>>>>>

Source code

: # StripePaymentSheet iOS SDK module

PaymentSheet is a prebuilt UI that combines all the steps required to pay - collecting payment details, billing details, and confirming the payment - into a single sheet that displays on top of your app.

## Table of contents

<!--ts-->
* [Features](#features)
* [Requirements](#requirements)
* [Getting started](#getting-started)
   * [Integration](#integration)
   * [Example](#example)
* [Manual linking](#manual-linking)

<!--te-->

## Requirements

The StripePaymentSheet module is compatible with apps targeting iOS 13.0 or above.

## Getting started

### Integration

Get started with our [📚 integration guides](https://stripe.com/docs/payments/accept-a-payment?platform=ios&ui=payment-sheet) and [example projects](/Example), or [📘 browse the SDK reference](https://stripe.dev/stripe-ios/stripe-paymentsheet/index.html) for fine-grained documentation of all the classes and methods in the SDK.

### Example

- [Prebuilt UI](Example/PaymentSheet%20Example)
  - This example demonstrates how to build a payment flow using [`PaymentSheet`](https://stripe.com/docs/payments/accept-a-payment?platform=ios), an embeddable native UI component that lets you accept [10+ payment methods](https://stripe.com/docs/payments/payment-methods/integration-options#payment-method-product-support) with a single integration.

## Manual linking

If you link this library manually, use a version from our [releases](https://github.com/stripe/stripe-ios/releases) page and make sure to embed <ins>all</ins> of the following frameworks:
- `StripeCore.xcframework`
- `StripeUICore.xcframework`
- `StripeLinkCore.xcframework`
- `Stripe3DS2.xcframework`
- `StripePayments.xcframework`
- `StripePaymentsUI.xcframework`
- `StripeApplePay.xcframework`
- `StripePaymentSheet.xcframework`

<<<<<
>>>>>

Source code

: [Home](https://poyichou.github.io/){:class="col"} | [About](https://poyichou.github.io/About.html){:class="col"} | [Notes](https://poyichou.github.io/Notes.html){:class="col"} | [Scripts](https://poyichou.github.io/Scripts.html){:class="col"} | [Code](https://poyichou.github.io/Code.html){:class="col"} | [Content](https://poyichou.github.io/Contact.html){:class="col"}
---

<<<<<

— Work to complete —
Wherever a line in the data above holds the word "started", copy that line.

— Result of the exercise —
* [Getting started](#getting-started)
## Getting started
Get started with our [📚 integration guides](https://stripe.com/docs/payments/accept-a-payment?platform=ios&ui=payment-sheet) and [example projects](/Example), or [📘 browse the SDK reference](https://stripe.dev/stripe-ios/stripe-paymentsheet/index.html) for fine-grained documentation of all the classes and methods in the SDK.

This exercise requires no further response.